Vegas Bighorn
- Sport: Ultimate frisbee
- Founded: 2025
- League: Ultimate Frisbee Association
- Division: West
- Based in: Las Vegas, Nevada
- Stadium: Bonanza High School
- Colors: Brown, Black, and White
- Head coach: Matt Bode
- Website: watchufa.com/bighorns

= Vegas Bighorns =

American professional ultimate team

The Vegas Bighorns are a professional ultimate team based in Las Vegas, Nevada. The Bighorns compete in the Ultimate Frisbee Association (UFA) as a member of the West Division. They play home games at Bonanza High School.

== History ==

=== Founding and inaugural season ===
The 2025 season marked the inaugural season for the Bighorns. Their home games would be played at Bonanza High School. The Bighorns ended the 2025 season winless at 0-12, last in their division, the worst record in the league that season, sitting at the bottom of the UFA in nearly every major statistical category except huck attempts and blocks.

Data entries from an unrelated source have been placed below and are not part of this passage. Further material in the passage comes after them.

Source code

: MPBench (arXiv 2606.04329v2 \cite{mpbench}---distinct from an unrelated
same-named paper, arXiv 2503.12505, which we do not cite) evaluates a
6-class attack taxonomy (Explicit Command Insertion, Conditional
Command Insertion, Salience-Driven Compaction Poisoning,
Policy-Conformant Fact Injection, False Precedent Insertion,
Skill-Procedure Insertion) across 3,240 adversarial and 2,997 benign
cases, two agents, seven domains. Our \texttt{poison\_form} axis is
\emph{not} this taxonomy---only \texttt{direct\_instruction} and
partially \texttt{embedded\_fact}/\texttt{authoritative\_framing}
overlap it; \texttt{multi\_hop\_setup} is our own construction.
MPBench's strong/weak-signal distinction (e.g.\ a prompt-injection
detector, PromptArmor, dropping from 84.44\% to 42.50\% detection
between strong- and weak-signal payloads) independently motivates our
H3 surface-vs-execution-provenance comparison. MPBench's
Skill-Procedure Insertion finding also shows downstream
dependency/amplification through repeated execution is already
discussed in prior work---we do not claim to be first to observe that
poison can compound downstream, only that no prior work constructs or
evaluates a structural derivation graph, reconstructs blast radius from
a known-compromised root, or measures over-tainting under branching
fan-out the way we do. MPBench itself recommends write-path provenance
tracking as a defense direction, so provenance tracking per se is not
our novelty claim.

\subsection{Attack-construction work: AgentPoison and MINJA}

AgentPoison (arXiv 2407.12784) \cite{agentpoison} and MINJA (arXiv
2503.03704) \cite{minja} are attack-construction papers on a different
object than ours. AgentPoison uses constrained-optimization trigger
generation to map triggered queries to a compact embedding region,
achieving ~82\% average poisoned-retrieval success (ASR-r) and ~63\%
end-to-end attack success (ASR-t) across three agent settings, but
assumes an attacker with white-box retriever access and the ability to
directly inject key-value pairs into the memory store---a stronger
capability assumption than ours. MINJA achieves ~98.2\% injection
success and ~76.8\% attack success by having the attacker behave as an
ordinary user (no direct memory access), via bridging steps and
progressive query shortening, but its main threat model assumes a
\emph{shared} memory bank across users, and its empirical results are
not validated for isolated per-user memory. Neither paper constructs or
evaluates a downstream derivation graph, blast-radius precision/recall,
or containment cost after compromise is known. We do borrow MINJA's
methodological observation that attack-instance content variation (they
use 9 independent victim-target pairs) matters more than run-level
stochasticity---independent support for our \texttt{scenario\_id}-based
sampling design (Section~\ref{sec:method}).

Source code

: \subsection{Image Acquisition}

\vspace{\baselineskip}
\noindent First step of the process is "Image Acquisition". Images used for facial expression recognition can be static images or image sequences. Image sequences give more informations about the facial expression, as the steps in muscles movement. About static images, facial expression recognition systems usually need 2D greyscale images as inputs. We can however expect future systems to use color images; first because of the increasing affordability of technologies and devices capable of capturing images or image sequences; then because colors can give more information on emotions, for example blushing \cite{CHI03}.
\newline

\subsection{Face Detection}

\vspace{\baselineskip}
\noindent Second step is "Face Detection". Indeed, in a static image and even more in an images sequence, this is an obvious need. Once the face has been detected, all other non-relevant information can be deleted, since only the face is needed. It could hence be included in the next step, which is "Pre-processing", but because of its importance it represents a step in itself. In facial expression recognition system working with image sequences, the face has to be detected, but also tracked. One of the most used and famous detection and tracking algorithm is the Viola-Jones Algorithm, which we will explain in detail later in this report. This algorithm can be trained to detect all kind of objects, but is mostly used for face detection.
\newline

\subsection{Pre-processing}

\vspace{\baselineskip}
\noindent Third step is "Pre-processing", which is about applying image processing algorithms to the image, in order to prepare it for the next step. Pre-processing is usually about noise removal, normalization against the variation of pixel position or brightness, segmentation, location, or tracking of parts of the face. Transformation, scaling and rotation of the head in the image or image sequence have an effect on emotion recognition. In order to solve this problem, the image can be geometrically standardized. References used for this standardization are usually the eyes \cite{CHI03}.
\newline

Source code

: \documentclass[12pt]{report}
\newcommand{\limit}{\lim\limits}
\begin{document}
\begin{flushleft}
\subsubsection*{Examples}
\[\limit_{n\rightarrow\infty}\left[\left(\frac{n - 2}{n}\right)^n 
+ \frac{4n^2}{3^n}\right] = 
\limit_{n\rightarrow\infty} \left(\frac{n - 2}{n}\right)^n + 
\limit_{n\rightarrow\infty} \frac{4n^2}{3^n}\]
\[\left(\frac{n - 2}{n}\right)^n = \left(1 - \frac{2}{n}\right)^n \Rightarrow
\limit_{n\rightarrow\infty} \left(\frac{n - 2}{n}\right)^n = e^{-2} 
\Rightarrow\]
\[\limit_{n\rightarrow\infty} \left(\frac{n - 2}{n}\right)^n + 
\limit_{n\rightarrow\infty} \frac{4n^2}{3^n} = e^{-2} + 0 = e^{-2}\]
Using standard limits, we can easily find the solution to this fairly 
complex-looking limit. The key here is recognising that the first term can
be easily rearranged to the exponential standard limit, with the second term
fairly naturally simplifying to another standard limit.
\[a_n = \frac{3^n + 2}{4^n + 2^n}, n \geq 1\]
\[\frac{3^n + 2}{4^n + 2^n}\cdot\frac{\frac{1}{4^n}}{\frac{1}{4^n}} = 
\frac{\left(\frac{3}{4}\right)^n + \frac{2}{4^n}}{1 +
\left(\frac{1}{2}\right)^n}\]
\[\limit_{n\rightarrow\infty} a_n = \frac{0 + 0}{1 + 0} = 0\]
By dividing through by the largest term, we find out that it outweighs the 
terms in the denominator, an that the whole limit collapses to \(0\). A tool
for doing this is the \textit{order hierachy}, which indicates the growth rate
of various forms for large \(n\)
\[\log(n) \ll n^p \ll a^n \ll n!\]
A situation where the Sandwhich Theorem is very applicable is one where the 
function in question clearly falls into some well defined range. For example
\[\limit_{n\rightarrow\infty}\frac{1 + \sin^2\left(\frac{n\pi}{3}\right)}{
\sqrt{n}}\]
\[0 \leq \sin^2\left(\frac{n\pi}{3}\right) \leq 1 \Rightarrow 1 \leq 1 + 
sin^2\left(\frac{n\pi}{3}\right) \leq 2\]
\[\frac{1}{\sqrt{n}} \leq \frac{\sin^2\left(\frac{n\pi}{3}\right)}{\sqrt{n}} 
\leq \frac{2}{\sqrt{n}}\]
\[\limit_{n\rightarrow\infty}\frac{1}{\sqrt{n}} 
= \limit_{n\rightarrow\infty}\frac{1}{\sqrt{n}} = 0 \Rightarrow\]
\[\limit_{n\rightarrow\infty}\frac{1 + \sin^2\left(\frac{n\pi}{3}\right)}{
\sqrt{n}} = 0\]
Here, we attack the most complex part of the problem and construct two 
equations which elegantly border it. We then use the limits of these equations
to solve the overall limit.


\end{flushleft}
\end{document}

== Season-by-season results ==

| Year | Regular Season Record | Divisional Finish Place | Playoffs Result |
|---|---|---|---|
| 2025 | 0-12 | 6th | Did not qualify |
| 2026 | 0-12 | 6th | Did not qualify |

== Stats and records ==

=== All-time leaders ===
- Goals: 28 goals - Braden Distel
- Assists: 21 assists - Mason Zetsch
- Blocks: 21 blocks - Braden Distel
- Completions: 288 completions - Connor Garrison
- Points Played: 403 points played - Braden Distel

=== Single season leaders ===
- Goals: 21 goals - Brad Ellis (2025) & Braden Distel (2026)
- Assists: 20 assists - Ryan Hiser (2025)
- Blocks: 11 blocks - Braden Distel (2025)
- Completions: 282 completions - Connor Garrison (2026)
- Points Played: 222 points played - Connor Garrison (2026)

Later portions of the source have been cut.